Zimbabwe Dollar Recovers For A Second Time In A Week
The Zimbabwe dollar significantly recovered for the second time in a week, trading at ZWL$5 739 to the USD at the Reserve Bank of Zimbabwe (RBZ) Wholesale Foreign Exchange Auction on Thursday, 29 June.
On Tuesday, the local currency firmed against the United States Dollar to ZWL$6 326, from ZWL$6 926 on 20 June.
On Thursday, the RBZ said eight (8) bids were submitted by banks and all the bids were accepted but only four (4) were allotted cash.
According to the RBZ, US$20 million was on offer and just under US$3 million was allotted.
Commenting on the development, journalist Hopewell Chin’ono said the Government has taken out local currency liquidity so that there are few Zimbabwe dollars to buy the US Dollar. He added:
This is an electioneering ploy that will backfire spectacularly.
The regime won’t let the local currency float freely because it will expose the lack of the required economic fundamentals!
Chin’ono said as of Friday, 30 June, the street rate was around ZWL$8 700. On Tuesday, Chin’ono said:
It is like denying food to a person with diarrhea, and then celebrating when they go to the toilet less than they did before.
You haven’t treated or cured the problem, you have simply denied the patient food, therefore there is nothing to excrete.
So what happened to the Zimbabwean dollar to firm up today? Many people are asking how this is possible.
Firstly, the central bank @ReserveBankZIM has taken out the Zimbabwean dollar liquidity in the marketplace.
Hakuna RTGS muma streets.Therefore the market is short of the Zim Dollar to buy the auction US dollars.
So the movement of the rate is artificial and manipulated!
Shortage of the local currency does not mean that importers and their business enterprises have stopped working.
It just means that they are preferring to use their UD dollars to import goods.
The exchange rate is determined by the auction floor rate.
According to the central bank, auction forex only serves 13% of the total import bill of Zimbabwe.
87% is sourced elsewhere.Can the central bank sustain its liquidity crunch? No, it can’t and it won’t!
WHY? Because Government contractors haven’t been paid including parastatal contractors like ZUPCO who rely on government payments.
If contractors are paid, they will flood the Black Market looking for US Dollars and the local currency will crash again.
That is why I said in my opening remarks that the patient has not been cured, they simply starved the patient and are celebrating that artificial response.
Civil servant salaries were last adjusted when the rate was at Z$1,500 against the US Dollar.
But most crucially, big exporters are not getting their export surrender Zim Dollar payments too.
The government has decided to roll over these payments creating a Zim Dollar backlog.
A time will come when all these Zim Dollar payments will flood the market, that time the local currency will crash again.
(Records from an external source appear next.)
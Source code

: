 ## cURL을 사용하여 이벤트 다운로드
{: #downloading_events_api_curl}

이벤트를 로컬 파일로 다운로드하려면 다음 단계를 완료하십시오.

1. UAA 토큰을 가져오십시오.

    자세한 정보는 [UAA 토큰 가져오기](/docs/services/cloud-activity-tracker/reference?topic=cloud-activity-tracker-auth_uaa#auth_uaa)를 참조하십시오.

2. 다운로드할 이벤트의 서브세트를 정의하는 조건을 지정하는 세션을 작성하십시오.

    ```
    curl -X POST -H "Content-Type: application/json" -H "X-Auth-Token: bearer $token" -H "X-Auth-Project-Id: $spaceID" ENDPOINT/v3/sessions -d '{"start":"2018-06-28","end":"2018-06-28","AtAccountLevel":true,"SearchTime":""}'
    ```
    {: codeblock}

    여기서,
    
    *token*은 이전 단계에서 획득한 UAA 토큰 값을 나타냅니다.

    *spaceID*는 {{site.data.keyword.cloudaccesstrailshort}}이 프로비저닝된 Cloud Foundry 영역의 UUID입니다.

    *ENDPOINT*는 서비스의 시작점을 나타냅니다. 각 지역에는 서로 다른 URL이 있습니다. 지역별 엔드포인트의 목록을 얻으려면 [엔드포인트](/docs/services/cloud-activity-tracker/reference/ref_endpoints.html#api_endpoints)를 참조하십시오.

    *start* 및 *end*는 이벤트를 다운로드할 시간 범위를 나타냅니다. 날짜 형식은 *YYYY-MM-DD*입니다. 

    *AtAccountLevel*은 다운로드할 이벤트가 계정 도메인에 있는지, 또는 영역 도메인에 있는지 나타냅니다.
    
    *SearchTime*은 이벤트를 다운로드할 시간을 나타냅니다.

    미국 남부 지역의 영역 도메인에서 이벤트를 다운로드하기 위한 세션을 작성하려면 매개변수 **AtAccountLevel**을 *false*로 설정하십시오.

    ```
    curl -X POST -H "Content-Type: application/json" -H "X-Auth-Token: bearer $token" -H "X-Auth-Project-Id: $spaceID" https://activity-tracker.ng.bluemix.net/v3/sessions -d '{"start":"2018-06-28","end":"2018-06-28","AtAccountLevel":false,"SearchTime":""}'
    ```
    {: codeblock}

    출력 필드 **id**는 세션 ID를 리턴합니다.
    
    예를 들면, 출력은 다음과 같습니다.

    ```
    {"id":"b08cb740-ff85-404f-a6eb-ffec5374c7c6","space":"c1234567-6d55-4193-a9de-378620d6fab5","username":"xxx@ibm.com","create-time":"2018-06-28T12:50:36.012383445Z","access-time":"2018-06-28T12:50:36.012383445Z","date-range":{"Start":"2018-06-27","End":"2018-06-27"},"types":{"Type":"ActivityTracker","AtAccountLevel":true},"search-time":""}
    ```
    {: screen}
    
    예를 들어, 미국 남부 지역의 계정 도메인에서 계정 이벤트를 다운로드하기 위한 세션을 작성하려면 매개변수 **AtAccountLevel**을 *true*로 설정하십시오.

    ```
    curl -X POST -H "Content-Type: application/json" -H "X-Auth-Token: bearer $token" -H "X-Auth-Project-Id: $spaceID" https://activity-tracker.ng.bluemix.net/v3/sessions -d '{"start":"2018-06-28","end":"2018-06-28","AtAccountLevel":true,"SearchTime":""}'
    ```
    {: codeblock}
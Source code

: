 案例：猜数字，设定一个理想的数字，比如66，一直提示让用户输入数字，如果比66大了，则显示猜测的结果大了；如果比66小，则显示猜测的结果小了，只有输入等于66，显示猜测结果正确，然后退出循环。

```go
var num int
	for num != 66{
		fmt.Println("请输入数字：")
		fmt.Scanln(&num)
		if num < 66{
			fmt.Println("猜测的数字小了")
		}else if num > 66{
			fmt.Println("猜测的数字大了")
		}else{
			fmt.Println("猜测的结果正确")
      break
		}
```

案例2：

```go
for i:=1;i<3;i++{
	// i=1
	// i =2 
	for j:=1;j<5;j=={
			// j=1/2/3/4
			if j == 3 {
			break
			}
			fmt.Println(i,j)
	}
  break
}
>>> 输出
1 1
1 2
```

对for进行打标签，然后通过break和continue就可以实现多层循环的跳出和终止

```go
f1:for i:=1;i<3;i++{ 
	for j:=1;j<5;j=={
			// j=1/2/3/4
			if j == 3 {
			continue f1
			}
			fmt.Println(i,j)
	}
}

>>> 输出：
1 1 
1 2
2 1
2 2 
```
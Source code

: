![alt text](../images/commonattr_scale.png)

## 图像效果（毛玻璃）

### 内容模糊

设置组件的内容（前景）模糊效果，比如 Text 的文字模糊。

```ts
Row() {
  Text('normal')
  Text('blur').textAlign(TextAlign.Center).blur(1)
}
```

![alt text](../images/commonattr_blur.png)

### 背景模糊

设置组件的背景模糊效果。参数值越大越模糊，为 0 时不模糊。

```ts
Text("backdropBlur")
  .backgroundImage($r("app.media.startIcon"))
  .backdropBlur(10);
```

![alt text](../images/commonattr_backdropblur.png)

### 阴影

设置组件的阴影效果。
Do not be fooled by election tinkering of the exchange rate.
The market is fast dollar rising, preferring to use US Dollars instead of Zim Dollars because Zimbabwe is officially under hyperinflation.
Even the official blended inflation rate month-on-month inflation rate is at 74%.
This in economics classifies Zimbabwe as hyperinflation.
This is the second time it has happened in five years.
Things will only improve when there are serious structural changes in Zimbabwe’s economy and politics and not piecemeal tempering with the exchange rate.
In Nigeria, the central bank Governor was suspended for this, and the forex market was liberalized.
In Zimbabwe, the appointing authority has no appetite for doing the right thing.
As Zimbabwe’s most recent successful Finance Minister, Tendai Biti reminded us in his dramatic terminologies, Ingori Kiya-Kiya Economics!